My role isn't a contract position and there are no written conditions that you have to be in this role for a set time. The expectations of me being here in the summer were never stated during the hiring process until now when I mentioned the internships.

I guess despite the prestige of the internship, how I gave them a heads-up about the summer role instead of waiting, and how I've taken on so many tasks/overworked myself as an assistant (and will be working harder to get more things done before I leave in the summer), I'm just surprised people are really unhappy with me. I know my team is in the process of hiring summer interns and the only issue I see is them having to spend time training them with equipment, and maybe they thought an internship meant I wouldn't be back in the fall; but I didn't expect this to go horribly even though I said I'd only be gone for three months.

This never happened with my undergraduate research position, so is this common or am I in the wrong? Just trying to get a clearer perspective on things.

  • If you told them of the specific internship you were accepted into, my bet is one of the sour responses is because they were rejected for that internship or previously rejected. Did you announce the internships in a manner that could be construed as bragging or like you were better than them (even if you didn't do it intentionally)?
    – David S
    Mar 7, 2023 at 19:35

2 Answers 2


You didn't do anything wrong. Some people are petty, and everyone has a chance to feel upset when their expectations are violated, whether it's reasonable or not.

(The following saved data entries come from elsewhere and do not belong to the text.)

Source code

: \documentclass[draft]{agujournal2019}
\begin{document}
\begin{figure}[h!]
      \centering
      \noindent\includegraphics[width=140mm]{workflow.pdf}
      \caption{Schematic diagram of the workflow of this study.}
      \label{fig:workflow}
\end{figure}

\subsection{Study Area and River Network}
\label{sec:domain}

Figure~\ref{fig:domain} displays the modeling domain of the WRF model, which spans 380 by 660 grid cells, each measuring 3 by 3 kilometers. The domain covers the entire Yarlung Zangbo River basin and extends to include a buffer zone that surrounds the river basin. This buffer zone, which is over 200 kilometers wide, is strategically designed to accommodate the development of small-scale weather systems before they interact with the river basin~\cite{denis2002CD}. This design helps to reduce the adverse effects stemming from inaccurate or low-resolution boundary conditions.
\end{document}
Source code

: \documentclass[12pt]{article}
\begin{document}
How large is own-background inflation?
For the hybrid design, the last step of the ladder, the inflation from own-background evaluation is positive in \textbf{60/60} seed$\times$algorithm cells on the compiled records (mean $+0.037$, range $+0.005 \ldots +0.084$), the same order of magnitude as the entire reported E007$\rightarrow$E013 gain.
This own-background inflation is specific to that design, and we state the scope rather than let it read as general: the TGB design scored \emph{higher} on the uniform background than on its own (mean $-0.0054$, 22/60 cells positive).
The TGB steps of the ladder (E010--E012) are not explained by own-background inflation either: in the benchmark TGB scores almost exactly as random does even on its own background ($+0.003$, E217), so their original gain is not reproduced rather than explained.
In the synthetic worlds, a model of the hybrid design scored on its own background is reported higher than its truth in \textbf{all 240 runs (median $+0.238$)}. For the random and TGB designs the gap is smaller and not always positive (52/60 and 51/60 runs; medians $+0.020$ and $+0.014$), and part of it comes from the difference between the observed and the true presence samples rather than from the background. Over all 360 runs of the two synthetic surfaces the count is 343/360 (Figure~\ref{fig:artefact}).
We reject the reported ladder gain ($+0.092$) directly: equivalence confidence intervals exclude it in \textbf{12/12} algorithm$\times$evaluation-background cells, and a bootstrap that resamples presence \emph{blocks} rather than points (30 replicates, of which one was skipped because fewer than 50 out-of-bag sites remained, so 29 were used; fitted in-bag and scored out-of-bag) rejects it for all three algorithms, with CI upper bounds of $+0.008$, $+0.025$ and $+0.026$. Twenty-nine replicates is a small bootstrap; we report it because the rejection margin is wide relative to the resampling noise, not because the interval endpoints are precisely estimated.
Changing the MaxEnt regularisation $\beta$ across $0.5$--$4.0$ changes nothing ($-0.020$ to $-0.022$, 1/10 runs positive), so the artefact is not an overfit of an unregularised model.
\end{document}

Hopefully they won't take it too hard in the long run, but if you want to work in industry anyways their recommendations won't be as important as the relationships you build during your internship. Congratulations and good luck!


You have the right to choose what you do and don't want to do with your social, professional and academic life. It's as simple as that. If you want to take a job, you can; if you don't then don't. If the hours from that conflict with some of your research, review any contracts you may have in place if need be, but ultimately: make your own decisions to put yourself in a place you'd like to be.

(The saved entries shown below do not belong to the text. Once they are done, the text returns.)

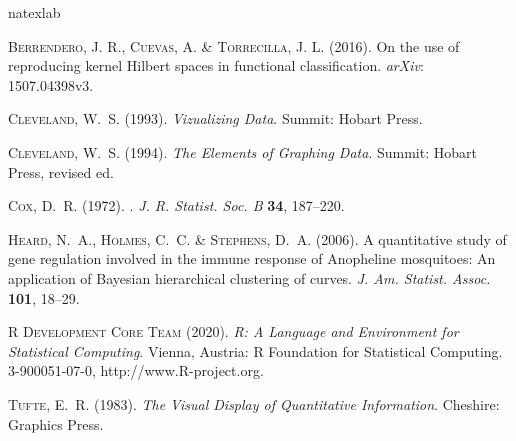 \documentclass[supplementary,lineno]{biometrika}
\begin{document}
\begin{thebibliography}{7}
\expandafter\ifx\csname natexlab\endcsname\relax\def\natexlab#1{#1}\fi

\textsc{Berrendero, J. R., Cuevas, A. \& Torrecilla, J. L.} (2016).
\newblock On the use of reproducing kernel Hilbert spaces in functional
  classification.
\newblock \textit{arXiv}: 1507.04398v3.

\textsc{Cleveland, W.~S.} (1993).
\newblock \textit{{Vizualizing Data}}.
\newblock Summit: Hobart Press.

\textsc{Cleveland, W.~S.} (1994).
\newblock \textit{{The Elements of Graphing Data}}.
\newblock Summit: Hobart Press, revised ed.

\textsc{Cox, D.~R.} (1972).
.
\newblock \textit{J. R. Statist. Soc. {\rm B}} \textbf{34}, 187--220.

\textsc{Heard, N.~A.}, \textsc{Holmes, C.~C.} \& \textsc{Stephens, D.~A.}
  (2006).
\newblock A quantitative study of gene regulation involved in the immune
  response of {A}nopheline mosquitoes: {A}n application of {B}ayesian
  hierarchical clustering of curves.
\newblock \textit{J. Am. Statist. Assoc.} \textbf{101}, 18--29.

\textsc{{R Development Core Team}} (2020).
\newblock \textit{R: A Language and Environment for Statistical Computing}.
\newblock Vienna, Austria: R Foundation for Statistical Computing.
 3-900051-07-0, http://www.R-project.org.

\textsc{Tufte, E.~R.} (1983).
\newblock \textit{{The Visual Display of Quantitative Information}}.
\newblock Cheshire: Graphics Press.

\end{thebibliography}
\end{document}
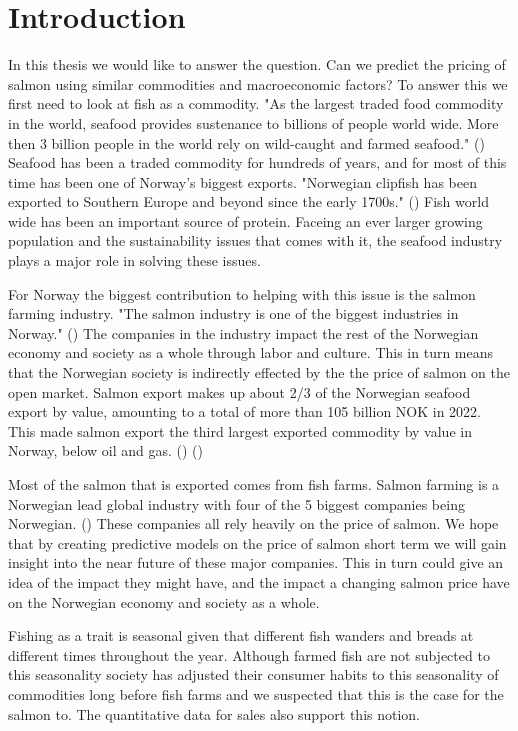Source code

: \section{Introduction}

In this thesis we would like to answer the question. 
Can we predict the pricing of salmon using similar commodities and macroeconomic factors? To answer this we first need to look at fish as a commodity. "As the largest traded food commodity in the world, seafood provides sustenance to billions of people world wide. More then 3 billion people in the world rely on wild-caught and farmed seafood." (\cite{wwf_2019}) Seafood has been a traded commodity for hundreds of years, and for most of this time has been one of Norway's biggest exports. "Norwegian clipfish has been exported to Southern Europe and beyond since the early 1700s." (\cite{seafood_from_norway_clipfish}) Fish world wide has been an important source of protein. Faceing an ever larger growing population and the sustainability issues that comes with it, the seafood industry plays a major role in solving these issues.

For Norway the biggest contribution to helping with this issue is the salmon farming industry. "The salmon industry is one of the biggest industries in Norway." (\cite{Johansen_et_al_2019}) The companies in the industry impact the rest of the Norwegian economy and society as a whole through labor and culture. This in turn means that the Norwegian society is indirectly effected by the the price of salmon on the open market. Salmon export makes up about 2/3 of the Norwegian seafood export by value, amounting to a total of more than 105 billion NOK in 2022. This made salmon export the third largest exported commodity by value in Norway, below oil and gas. (\cite{e24_gasprice_2023}) (\cite{seafood_nokkeltall})

Most of the salmon that is exported comes from fish farms. Salmon farming is a Norwegian lead global industry with four of the 5 biggest companies being Norwegian. (\cite{ilaks_2020}) These companies all rely heavily on the price of salmon. We hope that by creating predictive models on the price of salmon short term we will gain insight into the near future of these major companies. This in turn could give an idea of the impact they might have, and the impact a changing salmon price have on the Norwegian economy and society as a whole.

Fishing as a trait is seasonal given that different fish wanders and breads at different times throughout the year. Although farmed fish are not subjected to this seasonality society has adjusted their consumer habits to this seasonality of commodities long before fish farms and we suspected that this is the case for the salmon to. The quantitative data for sales also support this notion.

The reality is a lot of crucial decisions aren't easy and you can't keep everyone happy all of the time, but you should work towards making yourself happy and that's something you can control much more easily than someone else's happiness. Sure it might have inconvenienced your research team because they wanted to work with you more, but they should be happy with what your choices are and if they want to be unsupportive that's up to them.

  • 1
    And keeping everyone happy isn't your duty anyway. Keep #1 happy, that's you.